First of all, the fact that removing Snell from the game was the only way the Dodgers could have won the Series is wrong. I do agree that it was a terrible decision by manager Kevin Cash, but let’s consider that this perfectly aligns with Cash’s strategy all postseason in terms of how he conserves his starters while emptying his bullpen. Not only that, the Dodgers had the better Series, and won 4 games to the Rays’ 2. But that’s the fan in me, so let’s move past that.
Next is the subject of Mookie Betts. Was he worth 12 years and $365 million dollars? Well, if my reaction was anything to go by, his Game 6 homer was absolutely priceless.
Third was the controversy of veteran leader Justin Turner testing positive for COVID-19 and then running back out on the field to celebrate with his teammates. This was dumb and sets a terrible example. But there’s a reason MLB commissioner Rob Manfred was booed to the heavens when he said this season has been “challenging for all of us.” The MLB’s statement on Wednesday was a farce, and while I’m not excusing Turner, I am certainly not placing the blame squarely on him. Major League Baseball didn’t use a bubble system like the NBA and let in tens of thousands of fans to watch the World Series in the middle of a pandemic.
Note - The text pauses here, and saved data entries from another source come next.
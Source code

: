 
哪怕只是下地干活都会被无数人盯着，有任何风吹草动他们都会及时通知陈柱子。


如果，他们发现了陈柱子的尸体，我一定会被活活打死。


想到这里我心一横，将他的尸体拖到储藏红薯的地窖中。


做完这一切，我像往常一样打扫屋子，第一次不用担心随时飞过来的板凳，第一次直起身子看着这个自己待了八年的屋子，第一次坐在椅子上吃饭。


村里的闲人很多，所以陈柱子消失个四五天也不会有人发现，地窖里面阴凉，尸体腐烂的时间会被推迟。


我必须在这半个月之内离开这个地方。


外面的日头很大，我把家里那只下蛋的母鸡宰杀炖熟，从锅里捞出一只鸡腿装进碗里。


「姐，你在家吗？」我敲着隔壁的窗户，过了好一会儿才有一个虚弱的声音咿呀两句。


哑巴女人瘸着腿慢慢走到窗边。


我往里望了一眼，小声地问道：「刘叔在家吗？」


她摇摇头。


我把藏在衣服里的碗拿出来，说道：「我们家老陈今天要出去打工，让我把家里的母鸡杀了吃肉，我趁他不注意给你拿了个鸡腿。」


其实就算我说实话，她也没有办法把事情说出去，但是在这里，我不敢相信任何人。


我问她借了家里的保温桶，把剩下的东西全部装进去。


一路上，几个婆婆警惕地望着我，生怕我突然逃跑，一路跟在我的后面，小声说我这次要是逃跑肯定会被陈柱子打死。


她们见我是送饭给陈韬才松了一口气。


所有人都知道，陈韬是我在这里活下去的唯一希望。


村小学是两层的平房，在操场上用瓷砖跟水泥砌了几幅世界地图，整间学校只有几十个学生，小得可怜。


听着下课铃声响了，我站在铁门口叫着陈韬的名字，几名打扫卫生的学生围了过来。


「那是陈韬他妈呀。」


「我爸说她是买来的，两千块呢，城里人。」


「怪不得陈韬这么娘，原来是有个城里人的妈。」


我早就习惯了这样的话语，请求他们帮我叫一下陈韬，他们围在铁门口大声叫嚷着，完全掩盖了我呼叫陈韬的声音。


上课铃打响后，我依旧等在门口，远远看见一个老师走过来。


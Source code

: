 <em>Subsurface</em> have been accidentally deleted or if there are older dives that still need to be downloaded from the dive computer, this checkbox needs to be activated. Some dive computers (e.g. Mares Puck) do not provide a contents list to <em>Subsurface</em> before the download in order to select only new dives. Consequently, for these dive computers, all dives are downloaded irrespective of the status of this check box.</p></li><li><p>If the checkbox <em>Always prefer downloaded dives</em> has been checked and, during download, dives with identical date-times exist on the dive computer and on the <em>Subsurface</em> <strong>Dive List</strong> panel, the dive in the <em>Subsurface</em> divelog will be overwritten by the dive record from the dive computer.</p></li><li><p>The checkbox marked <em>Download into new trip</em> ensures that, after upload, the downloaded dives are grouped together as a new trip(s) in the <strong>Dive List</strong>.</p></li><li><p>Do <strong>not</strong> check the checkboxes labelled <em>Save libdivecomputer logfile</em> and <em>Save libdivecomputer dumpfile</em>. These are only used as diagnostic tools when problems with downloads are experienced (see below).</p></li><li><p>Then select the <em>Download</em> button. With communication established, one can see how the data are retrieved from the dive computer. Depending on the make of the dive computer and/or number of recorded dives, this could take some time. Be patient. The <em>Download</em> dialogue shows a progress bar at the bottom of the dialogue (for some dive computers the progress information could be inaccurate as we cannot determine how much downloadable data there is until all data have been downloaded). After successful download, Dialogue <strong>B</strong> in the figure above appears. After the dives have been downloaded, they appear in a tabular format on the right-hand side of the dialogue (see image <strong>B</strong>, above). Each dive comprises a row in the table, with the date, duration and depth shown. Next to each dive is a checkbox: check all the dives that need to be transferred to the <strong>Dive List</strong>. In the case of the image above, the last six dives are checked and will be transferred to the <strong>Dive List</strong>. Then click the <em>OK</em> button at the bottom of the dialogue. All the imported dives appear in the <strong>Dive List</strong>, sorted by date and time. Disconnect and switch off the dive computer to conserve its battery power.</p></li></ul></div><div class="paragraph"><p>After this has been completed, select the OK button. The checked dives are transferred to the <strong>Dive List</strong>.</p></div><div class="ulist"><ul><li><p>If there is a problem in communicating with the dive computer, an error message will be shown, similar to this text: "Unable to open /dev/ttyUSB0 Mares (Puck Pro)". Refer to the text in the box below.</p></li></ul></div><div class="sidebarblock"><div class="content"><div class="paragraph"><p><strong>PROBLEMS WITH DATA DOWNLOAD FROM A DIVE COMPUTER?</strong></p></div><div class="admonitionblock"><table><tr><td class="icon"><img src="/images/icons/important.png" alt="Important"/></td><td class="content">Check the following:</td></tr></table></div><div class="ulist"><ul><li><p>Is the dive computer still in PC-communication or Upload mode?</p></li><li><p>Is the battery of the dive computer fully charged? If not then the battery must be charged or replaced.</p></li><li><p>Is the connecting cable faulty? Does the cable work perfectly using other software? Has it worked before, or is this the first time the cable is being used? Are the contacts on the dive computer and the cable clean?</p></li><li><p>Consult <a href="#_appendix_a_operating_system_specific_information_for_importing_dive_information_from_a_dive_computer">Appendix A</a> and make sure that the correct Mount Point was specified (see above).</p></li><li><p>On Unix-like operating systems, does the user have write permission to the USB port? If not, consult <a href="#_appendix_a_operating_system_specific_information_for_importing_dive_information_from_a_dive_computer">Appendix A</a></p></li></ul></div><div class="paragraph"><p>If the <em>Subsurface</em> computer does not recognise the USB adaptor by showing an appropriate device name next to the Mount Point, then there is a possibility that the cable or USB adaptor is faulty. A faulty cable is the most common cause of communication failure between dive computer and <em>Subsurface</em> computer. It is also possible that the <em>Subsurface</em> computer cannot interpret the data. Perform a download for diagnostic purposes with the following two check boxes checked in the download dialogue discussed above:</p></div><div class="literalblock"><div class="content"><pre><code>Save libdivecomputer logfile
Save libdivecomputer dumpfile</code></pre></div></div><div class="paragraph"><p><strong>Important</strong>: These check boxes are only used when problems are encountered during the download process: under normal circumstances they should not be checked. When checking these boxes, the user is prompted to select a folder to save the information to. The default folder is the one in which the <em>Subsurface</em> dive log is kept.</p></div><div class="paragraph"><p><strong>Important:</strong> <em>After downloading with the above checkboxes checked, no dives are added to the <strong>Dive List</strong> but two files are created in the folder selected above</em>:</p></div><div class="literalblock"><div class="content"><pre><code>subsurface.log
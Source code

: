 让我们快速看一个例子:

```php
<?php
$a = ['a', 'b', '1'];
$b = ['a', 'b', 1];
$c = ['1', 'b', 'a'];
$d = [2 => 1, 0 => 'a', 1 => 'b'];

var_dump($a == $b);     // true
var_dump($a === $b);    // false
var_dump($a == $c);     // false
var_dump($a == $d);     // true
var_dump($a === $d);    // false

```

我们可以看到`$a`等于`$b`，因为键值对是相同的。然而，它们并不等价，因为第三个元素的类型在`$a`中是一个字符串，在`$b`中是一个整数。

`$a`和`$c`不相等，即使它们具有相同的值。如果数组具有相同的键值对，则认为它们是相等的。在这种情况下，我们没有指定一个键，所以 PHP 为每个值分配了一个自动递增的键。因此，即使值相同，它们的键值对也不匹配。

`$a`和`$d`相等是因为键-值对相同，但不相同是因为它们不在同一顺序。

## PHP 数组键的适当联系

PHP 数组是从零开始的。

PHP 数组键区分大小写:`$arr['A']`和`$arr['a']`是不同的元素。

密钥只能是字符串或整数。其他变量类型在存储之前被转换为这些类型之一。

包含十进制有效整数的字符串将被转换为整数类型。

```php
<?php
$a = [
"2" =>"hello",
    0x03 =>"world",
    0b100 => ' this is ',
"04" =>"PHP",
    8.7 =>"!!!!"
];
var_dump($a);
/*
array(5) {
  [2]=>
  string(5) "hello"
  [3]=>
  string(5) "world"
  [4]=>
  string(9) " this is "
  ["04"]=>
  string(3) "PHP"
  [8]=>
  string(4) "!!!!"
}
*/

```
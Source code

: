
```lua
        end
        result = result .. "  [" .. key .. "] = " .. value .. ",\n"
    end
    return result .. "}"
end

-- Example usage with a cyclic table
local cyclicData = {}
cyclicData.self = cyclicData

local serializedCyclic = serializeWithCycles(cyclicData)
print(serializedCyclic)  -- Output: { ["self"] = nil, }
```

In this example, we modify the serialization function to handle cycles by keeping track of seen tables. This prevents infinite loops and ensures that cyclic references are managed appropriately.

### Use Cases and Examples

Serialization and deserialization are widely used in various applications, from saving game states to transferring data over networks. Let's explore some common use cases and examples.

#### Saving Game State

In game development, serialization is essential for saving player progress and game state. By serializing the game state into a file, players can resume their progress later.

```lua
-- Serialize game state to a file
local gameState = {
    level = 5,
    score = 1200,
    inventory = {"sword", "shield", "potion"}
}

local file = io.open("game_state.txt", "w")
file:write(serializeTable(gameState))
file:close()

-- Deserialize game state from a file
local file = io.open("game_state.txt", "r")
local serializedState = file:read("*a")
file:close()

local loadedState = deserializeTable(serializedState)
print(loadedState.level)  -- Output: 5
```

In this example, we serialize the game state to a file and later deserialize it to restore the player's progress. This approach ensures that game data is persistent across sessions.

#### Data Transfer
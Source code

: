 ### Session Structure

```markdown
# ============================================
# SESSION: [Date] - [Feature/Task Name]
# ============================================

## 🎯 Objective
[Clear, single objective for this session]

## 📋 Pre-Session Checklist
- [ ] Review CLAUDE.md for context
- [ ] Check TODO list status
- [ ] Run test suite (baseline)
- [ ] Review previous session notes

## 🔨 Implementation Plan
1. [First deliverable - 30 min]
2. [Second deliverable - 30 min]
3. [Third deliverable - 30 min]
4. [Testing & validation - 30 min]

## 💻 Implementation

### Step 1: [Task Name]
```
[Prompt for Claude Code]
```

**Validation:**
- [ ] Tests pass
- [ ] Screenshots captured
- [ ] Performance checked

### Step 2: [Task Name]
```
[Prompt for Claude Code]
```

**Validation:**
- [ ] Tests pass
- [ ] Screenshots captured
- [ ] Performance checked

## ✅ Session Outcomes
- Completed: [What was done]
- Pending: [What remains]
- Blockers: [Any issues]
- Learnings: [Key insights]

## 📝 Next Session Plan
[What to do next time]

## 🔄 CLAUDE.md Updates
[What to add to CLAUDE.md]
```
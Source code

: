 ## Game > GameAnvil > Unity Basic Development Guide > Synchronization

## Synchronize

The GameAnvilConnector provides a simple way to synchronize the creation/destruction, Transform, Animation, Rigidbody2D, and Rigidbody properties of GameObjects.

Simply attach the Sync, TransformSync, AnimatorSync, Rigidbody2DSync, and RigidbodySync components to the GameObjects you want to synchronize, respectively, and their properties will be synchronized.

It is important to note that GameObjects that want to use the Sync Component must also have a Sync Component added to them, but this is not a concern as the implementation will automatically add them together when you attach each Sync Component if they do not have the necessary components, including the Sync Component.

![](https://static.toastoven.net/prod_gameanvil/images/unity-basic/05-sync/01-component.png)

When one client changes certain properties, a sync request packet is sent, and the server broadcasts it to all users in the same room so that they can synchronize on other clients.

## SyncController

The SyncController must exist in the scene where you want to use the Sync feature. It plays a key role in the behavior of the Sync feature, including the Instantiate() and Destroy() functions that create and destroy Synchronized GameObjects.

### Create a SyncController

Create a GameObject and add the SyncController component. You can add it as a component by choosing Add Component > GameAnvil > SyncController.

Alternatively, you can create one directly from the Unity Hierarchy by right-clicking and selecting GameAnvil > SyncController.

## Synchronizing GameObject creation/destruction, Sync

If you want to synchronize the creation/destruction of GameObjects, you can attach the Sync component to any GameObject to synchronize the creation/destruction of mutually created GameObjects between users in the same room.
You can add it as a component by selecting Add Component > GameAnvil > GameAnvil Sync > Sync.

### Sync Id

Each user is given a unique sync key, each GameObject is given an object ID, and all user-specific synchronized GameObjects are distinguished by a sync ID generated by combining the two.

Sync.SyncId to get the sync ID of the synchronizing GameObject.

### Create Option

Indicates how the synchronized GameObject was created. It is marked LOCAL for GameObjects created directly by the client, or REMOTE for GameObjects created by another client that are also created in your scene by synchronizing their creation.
But now let’s be pragmatic and answer a common question: where do the Dodgers go from here? I’m extremely excited that one of my teams has finally won a championship after all this suffering, but Mookie Betts says they aren’t done. I wish I completely agreed, but looking at this team tells a different story. This winter, Justin Turner, utility player Kike Hernandez, key reliever Blake Treinen, and slugger Joc Pederson are all free agents and could all easily go elsewhere, depleting the Dodgers’ depth. Cody Bellinger, Corey Seager, and Walker Buehler are all getting older and will all enter unrestricted free agency. Each of them knows they deserve and will receive tens of millions on the open market, and while the Dodgers are rich, they don’t have unlimited money. I am ridiculously happy for Clayton Kershaw, but he’ll turn 33 before the 2021 season begins. His worst years are better than most pitchers’ best years, but injury concerns means he’ll only be able to pitch as a number two starter for so much longer. Sure, Mookie will still be around– and as long as we have him, we’ve got a shot at the postseason– but the team around him might become real shaky real fast. 2021 is the last year where most of this core looks to be sticking around. Luckily, the Dodgers have a top-class minor league system and they are brilliant at finding diamonds in the rough. Ask Turner himself, who may not even be in the majors right now if not for what the Dodgers have done to his swing. The Dodgers will still be around, and should at least win the division for a little while longer. But the question of what’s next is now going to hang over the coming seasons, and I’m both excited and terrified to find out.